Zu potenziell erheblichen Schäden führende mögliche Bedrohungen / Gefährdungen für diese kritischen Infrastrukturen werden im Wesentlichen in drei Gefahrenbereichen gesehen:
- Naturereignisse, z. B. in Form von Extremwetterereignissen, Bränden, Erdbeben, Epidemien oder kosmischen Ereignissen
- technisches und / oder menschliches Versagen, beispielsweise System- oder organisatorisches Versagen, Hard- / Softwarefehler, Fahrlässigkeit oder Unfälle
- vorsätzliche Gewalthandlungen mit terroristischem, kriegerischem oder sonstigem kriminellen Hintergrund
Die einschlägige Kritisverordnung des Bundesamtes für Sicherheit in der Informationstechnik (BSI-KritisV) behandelt in § 2 speziell den Sektor Energie und stellt dort wegen ihrer besonderen Bedeutung für das Funktionieren des Gemeinwesens
- die Versorgung der Allgemeinheit mit Elektrizität (Stromversorgung),
- die Versorgung der Allgemeinheit mit Gas (Gasversorgung),
- die Versorgung der Allgemeinheit mit Kraftstoff und Heizöl (Kraftstoff- und Heizölversorgung) sowie
- die Versorgung der Allgemeinheit mit Fernwärme (Fernwärmeversorgung)
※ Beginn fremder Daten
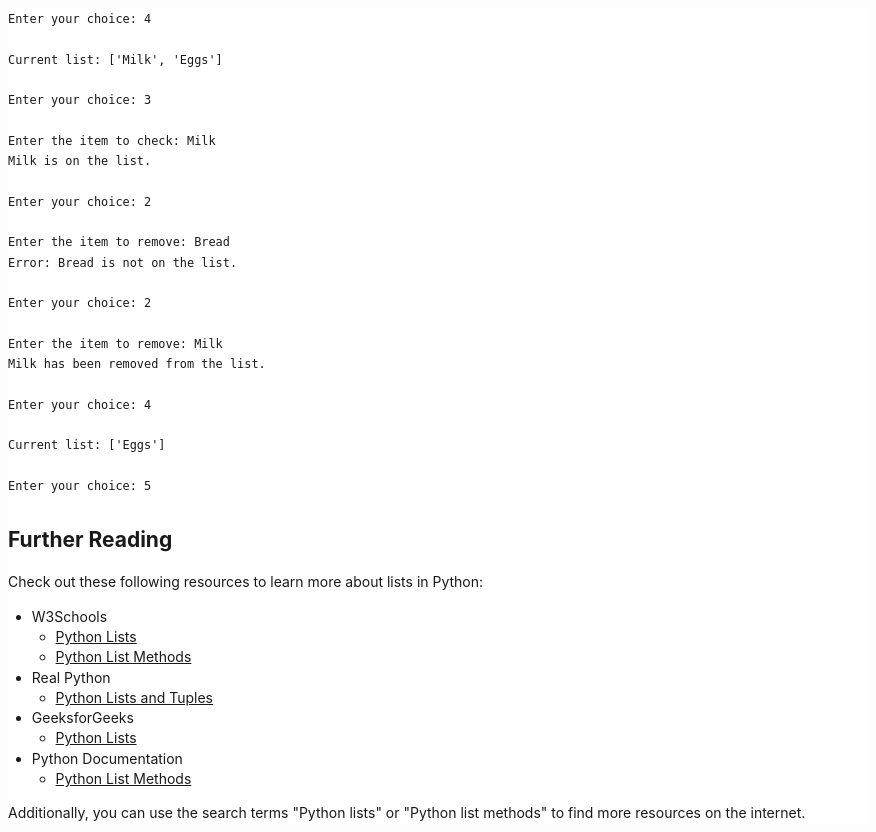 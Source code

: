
 ```
Enter your choice: 4

Current list: ['Milk', 'Eggs']

Enter your choice: 3

Enter the item to check: Milk
Milk is on the list.

Enter your choice: 2

Enter the item to remove: Bread
Error: Bread is not on the list.

Enter your choice: 2

Enter the item to remove: Milk
Milk has been removed from the list.

Enter your choice: 4

Current list: ['Eggs']

Enter your choice: 5
```

## Further Reading

Check out these following resources to learn more about lists in Python:

- W3Schools
  - [Python Lists](https://www.w3schools.com/python/python_lists.asp)
  - [Python List Methods](https://www.w3schools.com/python/python_ref_list.asp)
- Real Python
  - [Python Lists and Tuples](https://realpython.com/python-lists-tuples/)
- GeeksforGeeks
  - [Python Lists](https://www.geeksforgeeks.org/python-list/)
- Python Documentation
  - [Python List Methods](https://docs.python.org/3/tutorial/datastructures.html#more-on-lists)

Additionally, you can use the search terms "Python lists" or "Python list methods" to find more resources on the internet.
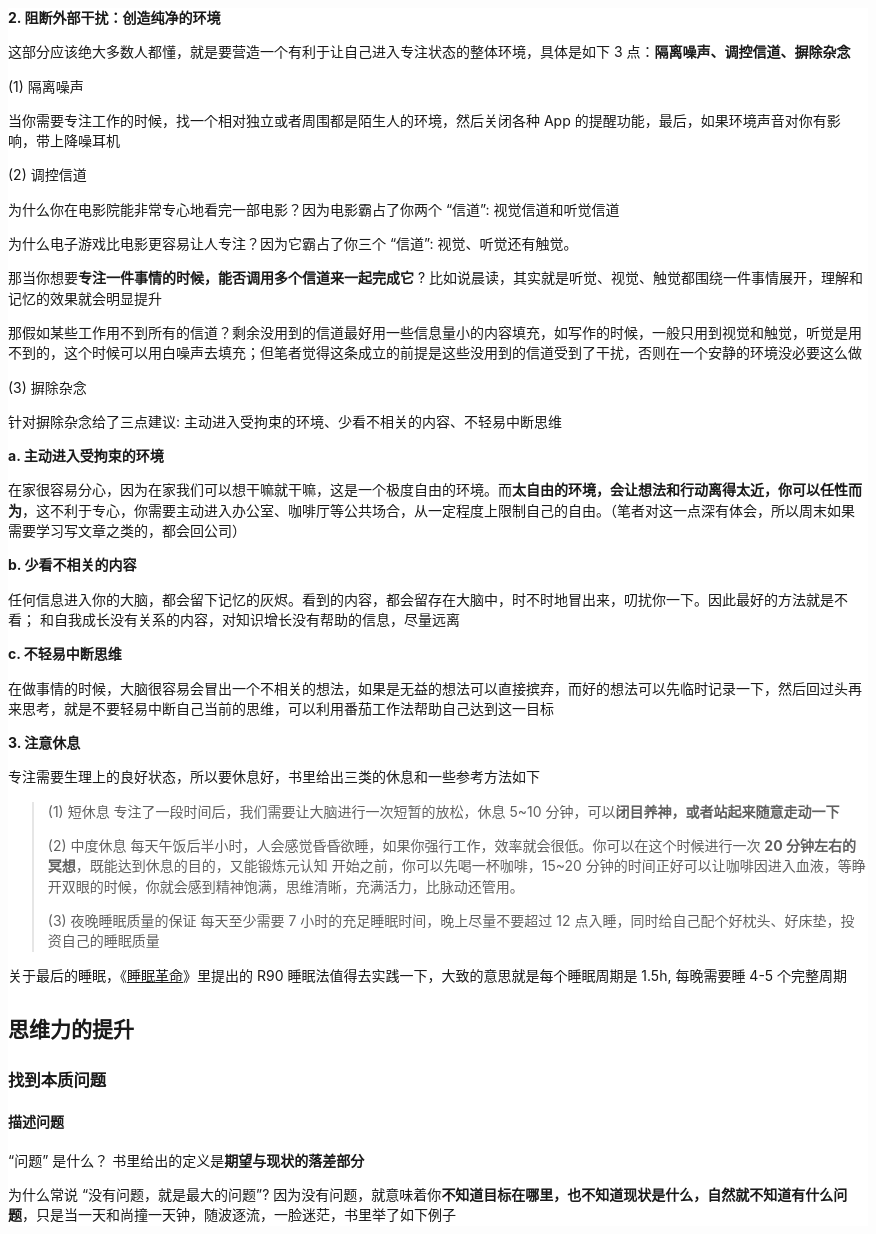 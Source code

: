 **2. 阻断外部干扰：创造纯净的环境**

这部分应该绝大多数人都懂，就是要营造一个有利于让自己进入专注状态的整体环境，具体是如下 3 点：**隔离噪声、调控信道、摒除杂念**

(1) 隔离噪声

当你需要专注工作的时候，找一个相对独立或者周围都是陌生人的环境，然后关闭各种 App 的提醒功能，最后，如果环境声音对你有影响，带上降噪耳机

(2) 调控信道

为什么你在电影院能非常专心地看完一部电影？因为电影霸占了你两个 “信道”: 视觉信道和听觉信道

为什么电子游戏比电影更容易让人专注？因为它霸占了你三个 “信道”: 视觉、听觉还有触觉。

那当你想要**专注一件事情的时候，能否调用多个信道来一起完成它** ? 比如说晨读，其实就是听觉、视觉、触觉都围绕一件事情展开，理解和记忆的效果就会明显提升

那假如某些工作用不到所有的信道？剩余没用到的信道最好用一些信息量小的内容填充，如写作的时候，一般只用到视觉和触觉，听觉是用不到的，这个时候可以用白噪声去填充；但笔者觉得这条成立的前提是这些没用到的信道受到了干扰，否则在一个安静的环境没必要这么做

(3) 摒除杂念

针对摒除杂念给了三点建议: 主动进入受拘束的环境、少看不相关的内容、不轻易中断思维

**a. 主动进入受拘束的环境**

在家很容易分心，因为在家我们可以想干嘛就干嘛，这是一个极度自由的环境。而**太自由的环境，会让想法和行动离得太近，你可以任性而为**，这不利于专心，你需要主动进入办公室、咖啡厅等公共场合，从一定程度上限制自己的自由。（笔者对这一点深有体会，所以周末如果需要学习写文章之类的，都会回公司）

**b. 少看不相关的内容**

任何信息进入你的大脑，都会留下记忆的灰烬。看到的内容，都会留存在大脑中，时不时地冒出来，叨扰你一下。因此最好的方法就是不看； 和自我成长没有关系的内容，对知识增长没有帮助的信息，尽量远离

**c. 不轻易中断思维**

在做事情的时候，大脑很容易会冒出一个不相关的想法，如果是无益的想法可以直接摈弃，而好的想法可以先临时记录一下，然后回过头再来思考，就是不要轻易中断自己当前的思维，可以利用番茄工作法帮助自己达到这一目标

**3. 注意休息**

专注需要生理上的良好状态，所以要休息好，书里给出三类的休息和一些参考方法如下

> (1) 短休息 专注了一段时间后，我们需要让大脑进行一次短暂的放松，休息 5~10 分钟，可以**闭目养神，或者站起来随意走动一下**
>
> (2) 中度休息 每天午饭后半小时，人会感觉昏昏欲睡，如果你强行工作，效率就会很低。你可以在这个时候进行一次 **20 分钟左右的冥想**，既能达到休息的目的，又能锻炼元认知 开始之前，你可以先喝一杯咖啡，15~20 分钟的时间正好可以让咖啡因进入血液，等睁开双眼的时候，你就会感到精神饱满，思维清晰，充满活力，比脉动还管用。
>
> (3) 夜晚睡眠质量的保证 每天至少需要 7 小时的充足睡眠时间，晚上尽量不要超过 12 点入睡，同时给自己配个好枕头、好床垫，投资自己的睡眠质量

关于最后的睡眠，《[睡眠革命](https://book.douban.com/subject/27023900/)》里提出的 R90 睡眠法值得去实践一下，大致的意思就是每个睡眠周期是 1.5h, 每晚需要睡 4-5 个完整周期

## 思维力的提升

### 找到本质问题

#### 描述问题

“问题” 是什么？ 书里给出的定义是**期望与现状的落差部分**

为什么常说 “没有问题，就是最大的问题”? 因为没有问题，就意味着你**不知道目标在哪里，也不知道现状是什么，自然就不知道有什么问题**，只是当一天和尚撞一天钟，随波逐流，一脸迷茫，书里举了如下例子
als kritische Dienstleistungen heraus, wobei sich die Versorgung mit Strom, Gas, Kraftstoff, Heizöl und Fernwärme auf die Bereiche Erzeugung / Förderung / Herstellung, Übertragung / Transport und Verteilung erstreckt, und kritische Infrastrukturen im Sektor Energie somit die zu diesen Zwecken erforderlichen, bestimmte Schwellenwerte erreichende / überschreitende Anlagen oder Teile davon sind.
Aufgrund der zunehmenden Digitalisierung, Vernetzung und Globalisierung wurden als Maßnahmen zur Abwehr elektronischer Angriffe auf nationale IT-Infrastrukturen und Wirtschaft (wie z. B. in der vorangehenden Buchrenzension des Technik-Thrillers „BLACKOUT – Morgen ist es zu spät“ angesprochen) sowie zur Erhöhung der Cybersicherheit u. a. mittels IT-Forensik im April 2011 das Nationale Cyber-Abwehrzentrum (NCAZ, Cyber-AZ) sowie im April 2017 das Kommando „Cyber- und Informationsraum“ (KdoCIR) der Bundeswehr in den Dienst genommen. Für den Schutz kritischer Infrastrukturen wie z. B. in der Energiewirtschaft im Zusammenhang mit großen Kraftwerksanlagen sind jedoch maßgeblich deren Eigentümer bzw. Betreiber verantwortlich.